3. Find out if you're eligible for First-time Homebuyer Credit

This new tax credit applies to home purchases after April 8, 2008, and before July 1, 2009. It reduces a taxpayer's tax bill or increases their refund. It is also fully refundable, which means the credit will be paid out to eligible taxpayers even if they owe no tax or the credit is more than the taxes owed. Operating much like a credit-free loan, the credit must be repaid over a 15-year period.

4. If you didn't receive a Stimulus Payment, plan on claiming the Rebate Recovery Credit

Individuals who were eligible, but did not receive a stimulus payment in 2008, may claim their stimulus payment when they file their 2008 federal income tax return. Taxpayers who missed the 2008 deadline for filing an income tax return for a economic stimulus payment can receive their payment in 2009 by filing an income tax return beginning in January and claiming the Rebate Recovery Credit.

5. Receive your missing refund

If you're missing a tax refund, take a few minutes to go to "Where's my Refund?" on IRS.gov or call the toll-free refund Hotline at 1-800-829-1954. All a taxpayer has to do is update their address and the IRS will send out all checks due.

6. Find out if you're eligible for the Earned Income Tax Credit

The Earned Income Tax Credit is available to low and moderate income workers. The EITC Assistant on IRS.gov helps determine eligibility for the credit. Taxpayers who earn less than $42,000 in 2008 may be eligible for a refundable tax credit of up to approximately $4,800.

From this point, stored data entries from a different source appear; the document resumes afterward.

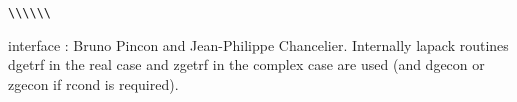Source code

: \begin{examples}
  \begin{program}\verb+\+\verb+\+\verb+\+\verb+\+\verb+\+\verb+\+
  \end{program}
\end{examples}

\begin{manseealso}
\end{manseealso}

\begin{authors}
   interface : Bruno Pincon and Jean-Philippe Chancelier. Internally lapack routines dgetrf in the
   real case and zgetrf in the complex case are used (and dgecon or zgecon if
   rcond is required).
\end{authors}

About one-quarter of all taxpayers eligible for this credit fail to properly claim it. Make sure you don't miss out on this valuable credit.

7. Plan to file your return electronically

If you've never filed your tax return electronically, you should definitely consider trying it in 2009. E-file is a safe and accurate while offering more payments options. Choose Direct Deposit for your refund and you can have it right in your bank account in as little as 10 days.

8. Find out more information about Unemployment Compensation

If you are receiving Unemployment compensation, see Topic 418 on IRS.gov. Unemployment compensation is taxable and you have the option to have federal income tax withheld using Form W-4V

9. Gather important tax information about home foreclosures

Normally you would have to pay taxes on the amount of debt that was forgiven in a foreclosure. However, under the Mortgage Forgiveness Debt Relief Act of 2007, taxpayers can generally exclude income from the discharge of debt on their principal residence. Debt reduced through mortgage restructuring, as well as mortgage debt forgiven in connection with a foreclosure, qualify for this relief. With certain exceptions, this provision applies to debt forgiven in 2007, 2008 or 2009.

10. Get the most out of your retirement accounts

Are you maximizing your contributions to your retirement accounts? This year, you can contribute up to $5,000 in an IRA, as well as another $15,500 to a 401(k) employer plan. If you're 50 or older, those numbers go up to $6,000 and $20,500, respectively. The Saver's credit for low- and moderate-income workers helps offset part of the first $2,000 workers voluntarily contribute to IRAs and to 401(k) plans and similar workplace retirement programs.

And one last tip ... visit IRS.gov and come back often

IRS.gov is the one and only official source for IRS information. You can download forms, publications, tax tips and FAQs about dozens of tax issues. It's available 24 hours a day, seven days a week and best of all -- you can visit at home.